To add formats click on Add Dependency and select the Format you wish to add as a dependency. Repeat for any other Format dependency.

Input Ports

Input Ports

This Processor can have one or more input ports from which it receives data to process. It must have at least one input port, however.

A port can have a name and description. Names must exist and be unique within the Processor.

You can add an input port by clicking on Add Port, or remove an input port by clicking on Delete. You cannot delete the port if it is the last one within the processor.

Output Ports

This Processor can only have one Output Port to send messages on within the Workflow.

Output Ports

A port can have a name and description.

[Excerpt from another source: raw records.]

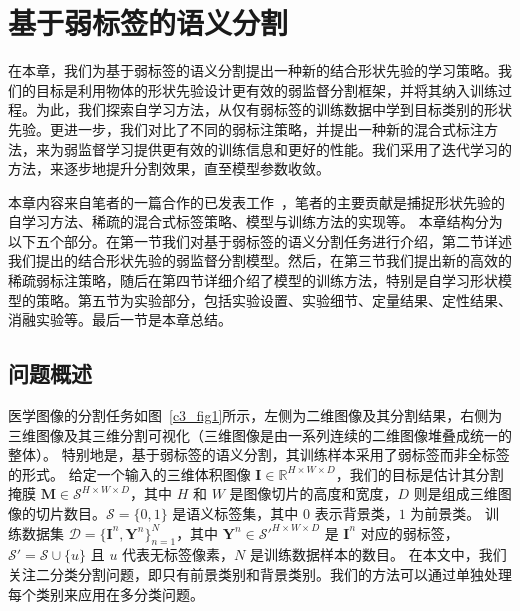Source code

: \chapter{基于弱标签的语义分割}

在本章，我们为基于弱标签的语义分割提出一种新的结合形状先验的学习策略。我们的目标是利用物体的形状先验设计更有效的弱监督分割框架，并将其纳入训练过程。为此，我们探索自学习方法，从仅有弱标签的训练数据中学到目标类别的形状先验。更进一步，我们对比了不同的弱标注策略，并提出一种新的混合式标注方法，来为弱监督学习提供更有效的训练信息和更好的性能。我们采用了迭代学习的方法，来逐步地提升分割效果，直至模型参数收敛。

本章内容来自笔者的一篇合作的已发表工作~\cite{he2021weakly}，笔者的主要贡献是捕捉形状先验的自学习方法、稀疏的混合式标签策略、模型与训练方法的实现等。
本章结构分为以下五个部分。在第一节我们对基于弱标签的语义分割任务进行介绍，第二节详述我们提出的结合形状先验的弱监督分割模型。然后，在第三节我们提出新的高效的稀疏弱标注策略，随后在第四节详细介绍了模型的训练方法，特别是自学习形状模型的策略。第五节为实验部分，包括实验设置、实验细节、定量结果、定性结果、消融实验等。最后一节是本章总结。

\section{问题概述}
医学图像的分割任务如图~\ref{c3_fig1}所示，左侧为二维图像及其分割结果，右侧为三维图像及其三维分割可视化（三维图像是由一系列连续的二维图像堆叠成统一的整体）。
特别地是，基于弱标签的语义分割，其训练样本采用了弱标签而非全标签的形式。
给定一个输入的三维体积图像 $\mathbf{I} \in \mathbb{R}^{H \times W \times D}$，我们的目标是估计其分割掩膜 $\mathbf{M} \in \mathcal{S}^{H \times W \times D}$，其中 $H$ 和 $W$ 是图像切片的高度和宽度，$D$ 则是组成三维图像的切片数目。$\mathcal{S} = \{0, 1\}$ 是语义标签集，其中 $0$ 表示背景类，$1$ 为前景类。
训练数据集 $\mathcal{D} = \{\mathbf{I}^n, \mathbf{Y}^n\}_{n=1}^N$，其中 $\mathbf{Y}^n \in \mathcal{S}'^{H \times W \times D}$ 是 $\mathbf{I}^n$ 对应的弱标签， $\mathcal{S}' = \mathcal{S} \cup \{u\}$ 且 $u$ 代表无标签像素，$N$ 是训练数据样本的数目。
在本文中，我们关注二分类分割问题，即只有前景类别和背景类别。我们的方法可以通过单独处理每个类别来应用在多分类问题。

A Port Name is mandatory.

You cannot delete the only Output Port.

Boundary Controller

In the Boundary Controller section you define the rules on how to split an incoming stream into multiple streams.

Boundary Controller Type

There are two distinct options on how to do determine the rules for stream splitting:

  1. Based on Volume ann/or time: The stream will be split based on a preset number of messages or time passed or specific times (e.g. at the full hour).
  2. Based on stream content: The stream will be split based on the criteria in the content of the stream, e.g. at the appearance of a special type of message or specific content in the message.

Boundary Controller Type (Stream Boundary Flow Asset)

Depending on which type you pick for your purposes the configuration differs.

Boundary Controller Type "Duration / Message / Cron"

This Controller Type allow you to split the stream based on

  • Duration, or
  • Number of Messages (Count), or
  • Time

Stream Configuration

Stream Start Mode

Defines when the new stream should be started. You have two options:

Stream Start Mode (Stream Boundary Flow Asset)

  1. On first message: The outgoing stream will be started, whenever the first message passes through. This option makes the most sense when you for example define that a new stream should be started for each 1.000 messages passing through.
  2. Immediately: This setting will start a new stream as soon as the Processor is ready. This setting makes most sense when used in conjunction with time-based stream splitting, e.g. every 60 seconds, or at the full hour, etc.
Name of the split stream

By its nature, the Stream Boundary Controller creates multiple new streams from an incoming message stream. At this point you define the naming convention for the newly created streams:

Name of the split stream (Stream Boundary Flow Asset)

As you can see from the example above, you can use Macros here. In this case we chose to include a constant MyStreamName- plus the current date and time in the newly created stream name.

Stream Termination Criteria

In this box you define the criteria upon which the current stream shall be committed and a new stream started (i.e. the splitting criteria).

Stream Termination Criteria (Stream Boundary Flow Asset)

In our example above we have defined the following

  • Max. number of messages in split stream (e.g. 1.000): Create a new stream every 1.000 messages. Note, that if a stream runs shy of 1.000 messages, the newly created stream will never be closed. You should consider using this parameter in conjunction with one of the two following time based parameters.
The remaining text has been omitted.